Exercise goal: Reproduce verbatim only the lines from the one containing "6. Compiling bam" through the last line below, both included.

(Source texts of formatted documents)
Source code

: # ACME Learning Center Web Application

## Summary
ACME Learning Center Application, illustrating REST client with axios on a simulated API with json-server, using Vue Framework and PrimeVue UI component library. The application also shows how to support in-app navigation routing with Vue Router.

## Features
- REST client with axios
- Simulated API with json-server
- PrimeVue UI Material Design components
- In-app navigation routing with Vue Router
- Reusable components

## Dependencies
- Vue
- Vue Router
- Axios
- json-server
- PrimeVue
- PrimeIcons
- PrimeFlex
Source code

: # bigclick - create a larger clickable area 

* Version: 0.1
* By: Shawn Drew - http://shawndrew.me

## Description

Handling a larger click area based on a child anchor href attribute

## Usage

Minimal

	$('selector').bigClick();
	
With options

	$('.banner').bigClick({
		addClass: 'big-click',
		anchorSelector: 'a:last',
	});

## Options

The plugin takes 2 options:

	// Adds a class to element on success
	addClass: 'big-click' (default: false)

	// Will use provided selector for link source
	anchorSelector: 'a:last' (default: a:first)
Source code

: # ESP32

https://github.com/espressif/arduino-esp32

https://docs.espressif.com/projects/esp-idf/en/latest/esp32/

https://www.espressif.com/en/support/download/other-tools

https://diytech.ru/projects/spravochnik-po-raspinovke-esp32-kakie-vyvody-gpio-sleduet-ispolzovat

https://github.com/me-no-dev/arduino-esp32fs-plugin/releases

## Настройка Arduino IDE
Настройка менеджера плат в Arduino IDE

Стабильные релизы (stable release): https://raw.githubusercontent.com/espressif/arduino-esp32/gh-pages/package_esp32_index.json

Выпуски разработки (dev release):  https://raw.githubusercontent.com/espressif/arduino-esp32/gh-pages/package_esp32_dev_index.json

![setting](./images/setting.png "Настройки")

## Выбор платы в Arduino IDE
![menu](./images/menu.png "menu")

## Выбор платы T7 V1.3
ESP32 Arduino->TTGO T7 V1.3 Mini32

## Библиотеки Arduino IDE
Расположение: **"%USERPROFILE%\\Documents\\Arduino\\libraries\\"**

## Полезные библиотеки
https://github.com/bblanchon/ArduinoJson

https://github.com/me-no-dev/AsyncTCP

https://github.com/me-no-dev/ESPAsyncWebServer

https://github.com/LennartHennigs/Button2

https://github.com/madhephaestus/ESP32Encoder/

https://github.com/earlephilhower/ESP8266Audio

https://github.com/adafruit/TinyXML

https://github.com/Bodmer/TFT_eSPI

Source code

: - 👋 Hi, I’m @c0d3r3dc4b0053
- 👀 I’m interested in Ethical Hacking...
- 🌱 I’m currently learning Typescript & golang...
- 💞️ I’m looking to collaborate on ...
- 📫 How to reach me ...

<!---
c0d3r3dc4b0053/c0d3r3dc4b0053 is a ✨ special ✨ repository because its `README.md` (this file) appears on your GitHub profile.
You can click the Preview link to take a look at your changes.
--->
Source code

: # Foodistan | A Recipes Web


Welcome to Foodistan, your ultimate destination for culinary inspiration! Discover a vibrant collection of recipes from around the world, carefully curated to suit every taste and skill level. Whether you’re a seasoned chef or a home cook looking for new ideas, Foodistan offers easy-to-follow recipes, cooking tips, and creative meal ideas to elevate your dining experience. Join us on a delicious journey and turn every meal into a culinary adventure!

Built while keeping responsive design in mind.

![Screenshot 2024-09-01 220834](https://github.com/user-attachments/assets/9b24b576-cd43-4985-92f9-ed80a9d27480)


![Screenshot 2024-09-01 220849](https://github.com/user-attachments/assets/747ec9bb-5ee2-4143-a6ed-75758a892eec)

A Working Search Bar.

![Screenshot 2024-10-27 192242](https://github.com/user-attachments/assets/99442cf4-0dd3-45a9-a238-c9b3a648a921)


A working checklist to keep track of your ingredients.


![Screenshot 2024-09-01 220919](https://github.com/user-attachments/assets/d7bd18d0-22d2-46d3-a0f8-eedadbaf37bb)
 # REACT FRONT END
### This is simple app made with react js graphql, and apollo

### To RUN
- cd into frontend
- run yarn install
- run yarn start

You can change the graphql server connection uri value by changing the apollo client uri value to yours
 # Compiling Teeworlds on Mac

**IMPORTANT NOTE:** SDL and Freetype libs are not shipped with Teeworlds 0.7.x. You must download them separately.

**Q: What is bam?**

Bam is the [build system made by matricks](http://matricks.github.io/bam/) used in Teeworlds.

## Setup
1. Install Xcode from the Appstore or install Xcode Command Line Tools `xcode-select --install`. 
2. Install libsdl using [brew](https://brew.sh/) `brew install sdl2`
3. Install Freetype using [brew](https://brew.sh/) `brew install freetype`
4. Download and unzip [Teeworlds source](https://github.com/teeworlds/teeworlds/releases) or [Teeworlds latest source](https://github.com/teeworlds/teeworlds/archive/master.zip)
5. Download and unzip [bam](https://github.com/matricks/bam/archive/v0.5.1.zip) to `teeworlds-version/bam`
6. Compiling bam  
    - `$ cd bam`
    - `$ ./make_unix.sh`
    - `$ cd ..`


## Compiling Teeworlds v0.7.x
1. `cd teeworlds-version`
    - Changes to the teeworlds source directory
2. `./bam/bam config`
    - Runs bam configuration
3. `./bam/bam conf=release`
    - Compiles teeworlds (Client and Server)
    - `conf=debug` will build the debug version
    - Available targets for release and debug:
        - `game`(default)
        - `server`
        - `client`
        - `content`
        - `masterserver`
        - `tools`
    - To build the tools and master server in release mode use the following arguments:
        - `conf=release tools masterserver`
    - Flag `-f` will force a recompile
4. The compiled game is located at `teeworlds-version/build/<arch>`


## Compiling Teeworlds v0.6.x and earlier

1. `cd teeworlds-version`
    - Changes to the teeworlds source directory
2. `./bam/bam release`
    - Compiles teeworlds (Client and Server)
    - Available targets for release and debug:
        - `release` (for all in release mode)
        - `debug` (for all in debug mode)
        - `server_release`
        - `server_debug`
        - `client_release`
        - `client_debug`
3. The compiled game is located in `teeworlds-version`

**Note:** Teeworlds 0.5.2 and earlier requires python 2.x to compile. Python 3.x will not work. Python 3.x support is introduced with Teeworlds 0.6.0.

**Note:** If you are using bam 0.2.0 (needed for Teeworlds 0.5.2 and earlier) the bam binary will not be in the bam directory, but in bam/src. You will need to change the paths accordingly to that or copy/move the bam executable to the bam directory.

Task answer:
6. Compiling bam  
    - `$ cd bam`
    - `$ ./make_unix.sh`
    - `$ cd ..`


## Compiling Teeworlds v0.7.x
1. `cd teeworlds-version`
    - Changes to the teeworlds source directory
2. `./bam/bam config`
    - Runs bam configuration
3. `./bam/bam conf=release`
    - Compiles teeworlds (Client and Server)
    - `conf=debug` will build the debug version
    - Available targets for release and debug:
        - `game`(default)
        - `server`
        - `client`
        - `content`
        - `masterserver`
        - `tools`
    - To build the tools and master server in release mode use the following arguments:
        - `conf=release tools masterserver`
    - Flag `-f` will force a recompile
4. The compiled game is located at `teeworlds-version/build/<arch>`


## Compiling Teeworlds v0.6.x and earlier

1. `cd teeworlds-version`
    - Changes to the teeworlds source directory
2. `./bam/bam release`
    - Compiles teeworlds (Client and Server)
    - Available targets for release and debug:
        - `release` (for all in release mode)
        - `debug` (for all in debug mode)
        - `server_release`
        - `server_debug`
        - `client_release`
        - `client_debug`
3. The compiled game is located in `teeworlds-version`

**Note:** Teeworlds 0.5.2 and earlier requires python 2.x to compile. Python 3.x will not work. Python 3.x support is introduced with Teeworlds 0.6.0.

**Note:** If you are using bam 0.2.0 (needed for Teeworlds 0.5.2 and earlier) the bam binary will not be in the bam directory, but in bam/src. You will need to change the paths accordingly to that or copy/move the bam executable to the bam directory.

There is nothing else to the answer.